NO REASONABLE RESPONSE?

  1. However, the question remains whether his response was reasonable. The question is entirely objective. The appellant’s Counsel candidly, but fairly, acknowledged that it was difficult to challenge the learned Magistrate’s reasoning in this respect.

  2. In this regard, it is necessary to consider the nature, degree and means by which force was used by the appellant against the complainant. One might also add what were the available alternatives to the appellant at the time.

  3. However, the appellant’s Counsel argued that it was relevant also to consider the nature of the threat against which the objective quality of the response had to be assessed. Here the appellant’s Counsel relied upon certain inconsistencies in the complainant’s evidence which, so it was argued, might put the events in a more favourable complexion for the appellant. Reliance was placed here upon differences in what the complainant said happened after the appellant had initially grabbed her, and the level of force with which the hand-bag struck his laptop computer, at close range. As to the former, it was submitted that if her evidence was that she was chased by the appellant (albeit only for a short time), rather than having turned away, this might alter the reasonableness of the appellant restraining her as he did. As to the latter, it was submitted that if she hurled the bag at the computer, the level of threat might reasonably have been perceived as more serious than if she had simply dropped it.

  4. Neither of these submissions have any merit. Whilst I have accepted, as at least a reasonable possibility, that the appellant may have perceived further attack, the objective limb of the defence is a vastly different matter.

  5. Further, contrary to the appellant’s submission, to the extent that there were alternatives available to the appellant to diffuse a ‘volatile’ situation, then the presence of those alternatives is a material circumstance to the question of whether the appellant’s response was ‘proportionate’.

  6. Critical, in this regard, was the learned Magistrate’s acceptance of the complainant’s account of how the assault was perpetrated. There was little challenge to that account on this appeal. This was not surprising in circumstances where the account was substantially premised upon the learned Magistrate’s acceptance of complainant’s credibility, and her stated rejection of the appellant’s account, also affected by an adverse credibility finding.
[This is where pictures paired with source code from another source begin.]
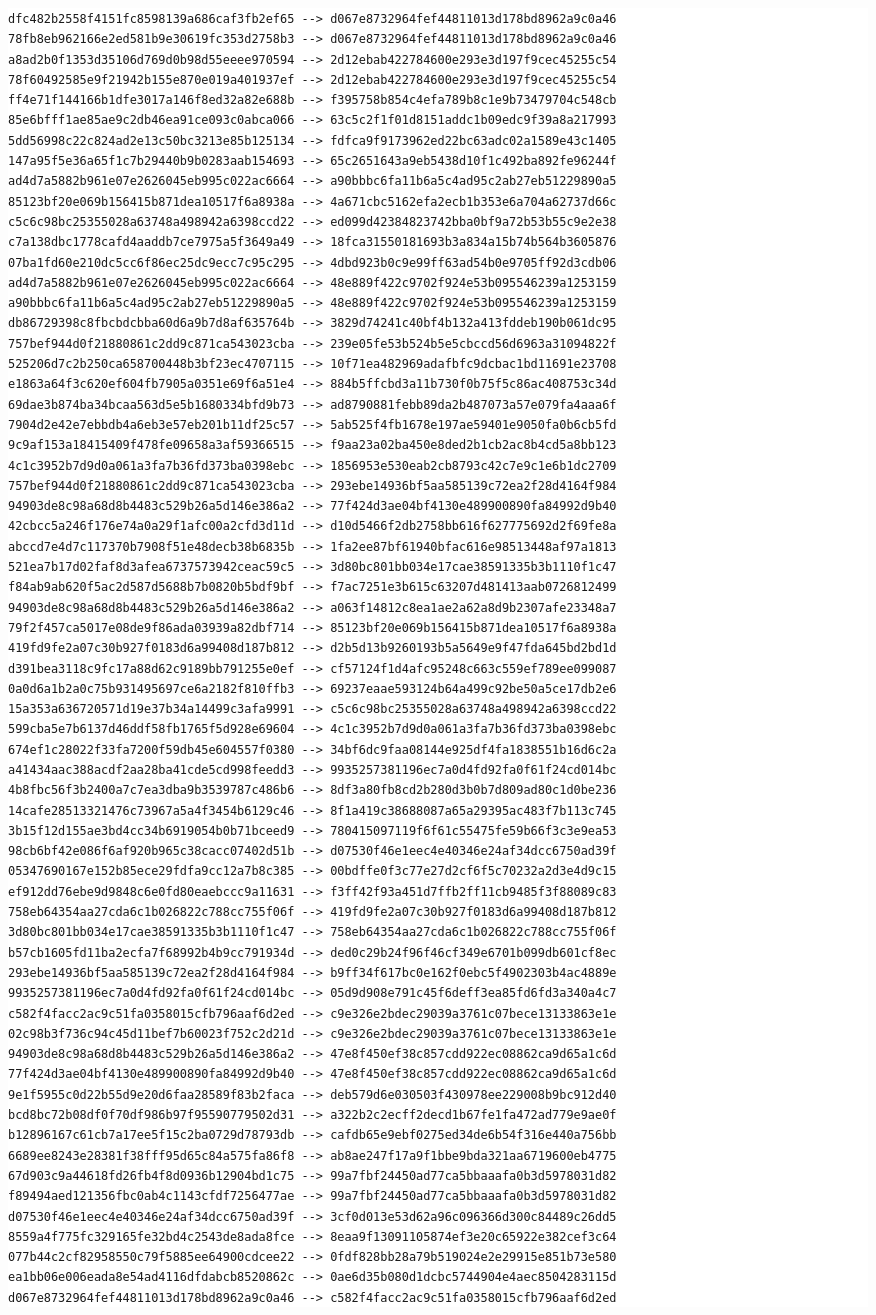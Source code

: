     dfc482b2558f4151fc8598139a686caf3fb2ef65 --> d067e8732964fef44811013d178bd8962a9c0a46
    78fb8eb962166e2ed581b9e30619fc353d2758b3 --> d067e8732964fef44811013d178bd8962a9c0a46
    a8ad2b0f1353d35106d769d0b98d55eeee970594 --> 2d12ebab422784600e293e3d197f9cec45255c54
    78f60492585e9f21942b155e870e019a401937ef --> 2d12ebab422784600e293e3d197f9cec45255c54
    ff4e71f144166b1dfe3017a146f8ed32a82e688b --> f395758b854c4efa789b8c1e9b73479704c548cb
    85e6bfff1ae85ae9c2db46ea91ce093c0abca066 --> 63c5c2f1f01d8151addc1b09edc9f39a8a217993
    5dd56998c22c824ad2e13c50bc3213e85b125134 --> fdfca9f9173962ed22bc63adc02a1589e43c1405
    147a95f5e36a65f1c7b29440b9b0283aab154693 --> 65c2651643a9eb5438d10f1c492ba892fe96244f
    ad4d7a5882b961e07e2626045eb995c022ac6664 --> a90bbbc6fa11b6a5c4ad95c2ab27eb51229890a5
    85123bf20e069b156415b871dea10517f6a8938a --> 4a671cbc5162efa2ecb1b353e6a704a62737d66c
    c5c6c98bc25355028a63748a498942a6398ccd22 --> ed099d42384823742bba0bf9a72b53b55c9e2e38
    c7a138dbc1778cafd4aaddb7ce7975a5f3649a49 --> 18fca31550181693b3a834a15b74b564b3605876
    07ba1fd60e210dc5cc6f86ec25dc9ecc7c95c295 --> 4dbd923b0c9e99ff63ad54b0e9705ff92d3cdb06
    ad4d7a5882b961e07e2626045eb995c022ac6664 --> 48e889f422c9702f924e53b095546239a1253159
    a90bbbc6fa11b6a5c4ad95c2ab27eb51229890a5 --> 48e889f422c9702f924e53b095546239a1253159
    db86729398c8fbcbdcbba60d6a9b7d8af635764b --> 3829d74241c40bf4b132a413fddeb190b061dc95
    757bef944d0f21880861c2dd9c871ca543023cba --> 239e05fe53b524b5e5cbccd56d6963a31094822f
    525206d7c2b250ca658700448b3bf23ec4707115 --> 10f71ea482969adafbfc9dcbac1bd11691e23708
    e1863a64f3c620ef604fb7905a0351e69f6a51e4 --> 884b5ffcbd3a11b730f0b75f5c86ac408753c34d
    69dae3b874ba34bcaa563d5e5b1680334bfd9b73 --> ad8790881febb89da2b487073a57e079fa4aaa6f
    7904d2e42e7ebbdb4a6eb3e57eb201b11df25c57 --> 5ab525f4fb1678e197ae59401e9050fa0b6cb5fd
    9c9af153a18415409f478fe09658a3af59366515 --> f9aa23a02ba450e8ded2b1cb2ac8b4cd5a8bb123
    4c1c3952b7d9d0a061a3fa7b36fd373ba0398ebc --> 1856953e530eab2cb8793c42c7e9c1e6b1dc2709
    757bef944d0f21880861c2dd9c871ca543023cba --> 293ebe14936bf5aa585139c72ea2f28d4164f984
    94903de8c98a68d8b4483c529b26a5d146e386a2 --> 77f424d3ae04bf4130e489900890fa84992d9b40
    42cbcc5a246f176e74a0a29f1afc00a2cfd3d11d --> d10d5466f2db2758bb616f627775692d2f69fe8a
    abccd7e4d7c117370b7908f51e48decb38b6835b --> 1fa2ee87bf61940bfac616e98513448af97a1813
    521ea7b17d02faf8d3afea6737573942ceac59c5 --> 3d80bc801bb034e17cae38591335b3b1110f1c47
    f84ab9ab620f5ac2d587d5688b7b0820b5bdf9bf --> f7ac7251e3b615c63207d481413aab0726812499
    94903de8c98a68d8b4483c529b26a5d146e386a2 --> a063f14812c8ea1ae2a62a8d9b2307afe23348a7
    79f2f457ca5017e08de9f86ada03939a82dbf714 --> 85123bf20e069b156415b871dea10517f6a8938a
    419fd9fe2a07c30b927f0183d6a99408d187b812 --> d2b5d13b9260193b5a5649e9f47fda645bd2bd1d
    d391bea3118c9fc17a88d62c9189bb791255e0ef --> cf57124f1d4afc95248c663c559ef789ee099087
    0a0d6a1b2a0c75b931495697ce6a2182f810ffb3 --> 69237eaae593124b64a499c92be50a5ce17db2e6
    15a353a636720571d19e37b34a14499c3afa9991 --> c5c6c98bc25355028a63748a498942a6398ccd22
    599cba5e7b6137d46ddf58fb1765f5d928e69604 --> 4c1c3952b7d9d0a061a3fa7b36fd373ba0398ebc
    674ef1c28022f33fa7200f59db45e604557f0380 --> 34bf6dc9faa08144e925df4fa1838551b16d6c2a
    a41434aac388acdf2aa28ba41cde5cd998feedd3 --> 9935257381196ec7a0d4fd92fa0f61f24cd014bc
    4b8fbc56f3b2400a7c7ea3dba9b3539787c486b6 --> 8df3a80fb8cd2b280d3b0b7d809ad80c1d0be236
    14cafe28513321476c73967a5a4f3454b6129c46 --> 8f1a419c38688087a65a29395ac483f7b113c745
    3b15f12d155ae3bd4cc34b6919054b0b71bceed9 --> 780415097119f6f61c55475fe59b66f3c3e9ea53
    98cb6bf42e086f6af920b965c38cacc07402d51b --> d07530f46e1eec4e40346e24af34dcc6750ad39f
    05347690167e152b85ece29fdfa9cc12a7b8c385 --> 00bdffe0f3c77e27d2cf6f5c70232a2d3e4d9c15
    ef912dd76ebe9d9848c6e0fd80eaebccc9a11631 --> f3ff42f93a451d7ffb2ff11cb9485f3f88089c83
    758eb64354aa27cda6c1b026822c788cc755f06f --> 419fd9fe2a07c30b927f0183d6a99408d187b812
    3d80bc801bb034e17cae38591335b3b1110f1c47 --> 758eb64354aa27cda6c1b026822c788cc755f06f
    b57cb1605fd11ba2ecfa7f68992b4b9cc791934d --> ded0c29b24f96f46cf349e6701b099db601cf8ec
    293ebe14936bf5aa585139c72ea2f28d4164f984 --> b9ff34f617bc0e162f0ebc5f4902303b4ac4889e
    9935257381196ec7a0d4fd92fa0f61f24cd014bc --> 05d9d908e791c45f6deff3ea85fd6fd3a340a4c7
    c582f4facc2ac9c51fa0358015cfb796aaf6d2ed --> c9e326e2bdec29039a3761c07bece13133863e1e
    02c98b3f736c94c45d11bef7b60023f752c2d21d --> c9e326e2bdec29039a3761c07bece13133863e1e
    94903de8c98a68d8b4483c529b26a5d146e386a2 --> 47e8f450ef38c857cdd922ec08862ca9d65a1c6d
    77f424d3ae04bf4130e489900890fa84992d9b40 --> 47e8f450ef38c857cdd922ec08862ca9d65a1c6d
    9e1f5955c0d22b55d9e20d6faa28589f83b2faca --> deb579d6e030503f430978ee229008b9bc912d40
    bcd8bc72b08df0f70df986b97f95590779502d31 --> a322b2c2ecff2decd1b67fe1fa472ad779e9ae0f
    b12896167c61cb7a17ee5f15c2ba0729d78793db --> cafdb65e9ebf0275ed34de6b54f316e440a756bb
    6689ee8243e28381f38fff95d65c84a575fa86f8 --> ab8ae247f17a9f1bbe9bda321aa6719600eb4775
    67d903c9a44618fd26fb4f8d0936b12904bd1c75 --> 99a7fbf24450ad77ca5bbaaafa0b3d5978031d82
    f89494aed121356fbc0ab4c1143cfdf7256477ae --> 99a7fbf24450ad77ca5bbaaafa0b3d5978031d82
    d07530f46e1eec4e40346e24af34dcc6750ad39f --> 3cf0d013e53d62a96c096366d300c84489c26dd5
    8559a4f775fc329165fe32bd4c2543de8ada8fce --> 8eaa9f13091105874ef3e20c65922e382cef3c64
    077b44c2cf82958550c79f5885ee64900cdcee22 --> 0fdf828bb28a79b519024e2e29915e851b73e580
    ea1bb06e006eada8e54ad4116dfdabcb8520862c --> 0ae6d35b080d1dcbc5744904e4aec8504283115d
    d067e8732964fef44811013d178bd8962a9c0a46 --> c582f4facc2ac9c51fa0358015cfb796aaf6d2ed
In relation to the complainant, the Magistrate took into account, as she was entitled to do, the content of the complainant’s report to the police.

  7. Ultimately, therefore, there was no serious challenge to the Magistrate’s finding that it was the appellant who grabbed the complainant, brought her to the ground, and then proceeded to grab her neck and apply force to her neck, thereby choking her, for a period of 5 seconds.

  8. The appellant accepted under cross-examination that although the complainant stood before him, a relatively short distance away from him (1 metre), it was open to him to move around her to depart the room (with his laptop). Given concessions that the appellant made that: (a) she was not actually moving towards him; and (b) had no property of his in her hands (1/11/19, T 102) capable of being thrown against him, it could not be said that any attack by her against him was imminent. It was plainly right for the Magistrate to find that there was no immediate threat to the appellant’s person or property. Another way of putting the matter is to say that although there was a reasonable possibility that the appellant subjectively perceived the prospect of further attack, a reasonable person would not have shared the same belief. There was, in truth, nothing to stop him from diffusing the situation simply by leaving the room.

  9. On the basis of these findings, it was not only open to the Magistrate to accept that the appellant’s actions did not constitute a reasonable response to his perception of what the complainant might do, the finding was compelling.

  10. The Crown discharged its onus of negativing self-defence.

Order

  1. The appeal is dismissed. Although not strictly necessary to do so, I also confirm the conviction.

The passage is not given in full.